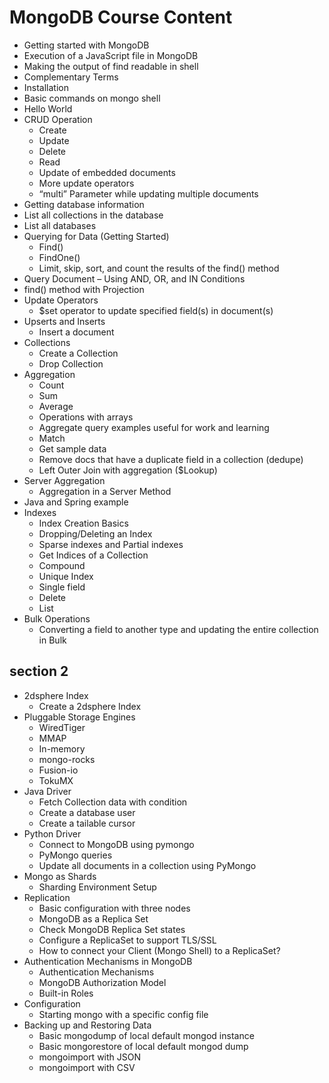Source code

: # MongoDB Course Content

- Getting started with MongoDB
- Execution of a JavaScript file in MongoDB
- Making the output of find readable in shell
- Complementary Terms
- Installation
- Basic commands on mongo shell
- Hello World
- CRUD Operation
  - Create
  - Update
  - Delete
  - Read
  - Update of embedded documents
  - More update operators
  - “multi” Parameter while updating multiple documents
- Getting database information
- List all collections in the database
- List all databases
- Querying for Data (Getting Started)
  - Find()
  - FindOne()
  - Limit, skip, sort, and count the results of the find() method
- Query Document – Using AND, OR, and IN Conditions
- find() method with Projection
- Update Operators
  - $set operator to update specified field(s) in document(s)
- Upserts and Inserts
  - Insert a document
- Collections
  - Create a Collection
  - Drop Collection
- Aggregation
  - Count
  - Sum
  - Average
  - Operations with arrays
  - Aggregate query examples useful for work and learning
  - Match
  - Get sample data
  - Remove docs that have a duplicate field in a collection (dedupe)
  - Left Outer Join with aggregation ($Lookup)
- Server Aggregation
  - Aggregation in a Server Method
- Java and Spring example
- Indexes
  - Index Creation Basics
  - Dropping/Deleting an Index
  - Sparse indexes and Partial indexes
  - Get Indices of a Collection
  - Compound
  - Unique Index
  - Single field
  - Delete
  - List
- Bulk Operations
  - Converting a field to another type and updating the entire collection in Bulk



## section 2  
- 2dsphere Index
  - Create a 2dsphere Index
- Pluggable Storage Engines
  - WiredTiger
  - MMAP
  - In-memory
  - mongo-rocks
  - Fusion-io
  - TokuMX
- Java Driver
  - Fetch Collection data with condition
  - Create a database user
  - Create a tailable cursor
- Python Driver
  - Connect to MongoDB using pymongo
  - PyMongo queries
  - Update all documents in a collection using PyMongo
- Mongo as Shards
  - Sharding Environment Setup
- Replication
  - Basic configuration with three nodes
  - MongoDB as a Replica Set
  - Check MongoDB Replica Set states
  - Configure a ReplicaSet to support TLS/SSL
  - How to connect your Client (Mongo Shell) to a ReplicaSet?
- Authentication Mechanisms in MongoDB
  - Authentication Mechanisms
  - MongoDB Authorization Model
  - Built-in Roles
- Configuration
  - Starting mongo with a specific config file
- Backing up and Restoring Data
  - Basic mongodump of local default mongod instance
  - Basic mongorestore of local default mongod dump
  - mongoimport with JSON
  - mongoimport with CSV
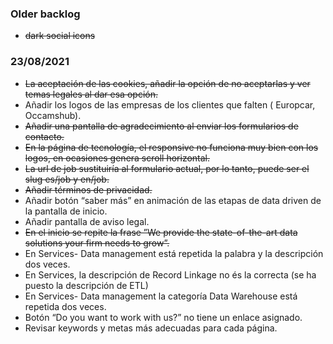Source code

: ### Older backlog

* ~~dark social icons~~

### 23/08/2021

* ~~La aceptación de las cookies, añadir la opción de no aceptarlas y ver temas legales al dar esa opción.~~
* Añadir los logos de las empresas de los clientes que falten ( Europcar, Occamshub).
* ~~Añadir una pantalla de agradecimiento al enviar los formularios de contacto.~~
* ~~En la página de tecnología, el responsive no funciona muy bien con los logos, en ocasiones genera scroll horizontal.~~
* ~~La url de job sustituiría al formulario actual, por lo tanto, puede ser el slug es/job y en/job.~~
* ~~Añadir términos de privacidad.~~
* Añadir botón “saber más” en animación de las etapas de data driven de la pantalla de inicio.
* Añadir pantalla de aviso legal.
* ~~En el inicio se repite la frase ”We provide the state-of-the-art data solutions your firm needs to grow”.~~
* En Services- Data management está repetida la palabra y la descripción dos veces.
* En Services, la descripción de Record Linkage no és la correcta (se ha puesto la descripción de ETL)
* En Services- Data management la categoría Data Warehouse está repetida dos veces.
* Botón “Do you want to work with us?” no tiene un enlace asignado.
* Revisar keywords y metas más adecuadas para cada página.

* * * *

▶ **EXERCISE OBJECTIVE**: All of the data is to be reproduced exactly, with the pictures left out.

▶ **OUTPUT**:
Source code

: # MongoDB Course Content

- Getting started with MongoDB
- Execution of a JavaScript file in MongoDB
- Making the output of find readable in shell
- Complementary Terms
- Installation
- Basic commands on mongo shell
- Hello World
- CRUD Operation
  - Create
  - Update
  - Delete
  - Read
  - Update of embedded documents
  - More update operators
  - “multi” Parameter while updating multiple documents
- Getting database information
- List all collections in the database
- List all databases
- Querying for Data (Getting Started)
  - Find()
  - FindOne()
  - Limit, skip, sort, and count the results of the find() method
- Query Document – Using AND, OR, and IN Conditions
- find() method with Projection
- Update Operators
  - $set operator to update specified field(s) in document(s)
- Upserts and Inserts
  - Insert a document
- Collections
  - Create a Collection
  - Drop Collection
- Aggregation
  - Count
  - Sum
  - Average
  - Operations with arrays
  - Aggregate query examples useful for work and learning
  - Match
  - Get sample data
  - Remove docs that have a duplicate field in a collection (dedupe)
  - Left Outer Join with aggregation ($Lookup)
- Server Aggregation
  - Aggregation in a Server Method
- Java and Spring example
- Indexes
  - Index Creation Basics
  - Dropping/Deleting an Index
  - Sparse indexes and Partial indexes
  - Get Indices of a Collection
  - Compound
  - Unique Index
  - Single field
  - Delete
  - List
- Bulk Operations
  - Converting a field to another type and updating the entire collection in Bulk



## section 2  
- 2dsphere Index
  - Create a 2dsphere Index
- Pluggable Storage Engines
  - WiredTiger
  - MMAP
  - In-memory
  - mongo-rocks
  - Fusion-io
  - TokuMX
- Java Driver
  - Fetch Collection data with condition
  - Create a database user
  - Create a tailable cursor
- Python Driver
  - Connect to MongoDB using pymongo
  - PyMongo queries
  - Update all documents in a collection using PyMongo
- Mongo as Shards
  - Sharding Environment Setup
- Replication
  - Basic configuration with three nodes
  - MongoDB as a Replica Set
  - Check MongoDB Replica Set states
  - Configure a ReplicaSet to support TLS/SSL
  - How to connect your Client (Mongo Shell) to a ReplicaSet?
- Authentication Mechanisms in MongoDB
  - Authentication Mechanisms
  - MongoDB Authorization Model
  - Built-in Roles
- Configuration
  - Starting mongo with a specific config file
- Backing up and Restoring Data
  - Basic mongodump of local default mongod instance
  - Basic mongorestore of local default mongod dump
  - mongoimport with JSON
  - mongoimport with CSV
Source code

: ### Older backlog

* ~~dark social icons~~

### 23/08/2021

* ~~La aceptación de las cookies, añadir la opción de no aceptarlas y ver temas legales al dar esa opción.~~
* Añadir los logos de las empresas de los clientes que falten ( Europcar, Occamshub).
* ~~Añadir una pantalla de agradecimiento al enviar los formularios de contacto.~~
* ~~En la página de tecnología, el responsive no funciona muy bien con los logos, en ocasiones genera scroll horizontal.~~
* ~~La url de job sustituiría al formulario actual, por lo tanto, puede ser el slug es/job y en/job.~~
* ~~Añadir términos de privacidad.~~
* Añadir botón “saber más” en animación de las etapas de data driven de la pantalla de inicio.
* Añadir pantalla de aviso legal.
* ~~En el inicio se repite la frase ”We provide the state-of-the-art data solutions your firm needs to grow”.~~
* En Services- Data management está repetida la palabra y la descripción dos veces.
* En Services, la descripción de Record Linkage no és la correcta (se ha puesto la descripción de ETL)
* En Services- Data management la categoría Data Warehouse está repetida dos veces.
* Botón “Do you want to work with us?” no tiene un enlace asignado.
* Revisar keywords y metas más adecuadas para cada página.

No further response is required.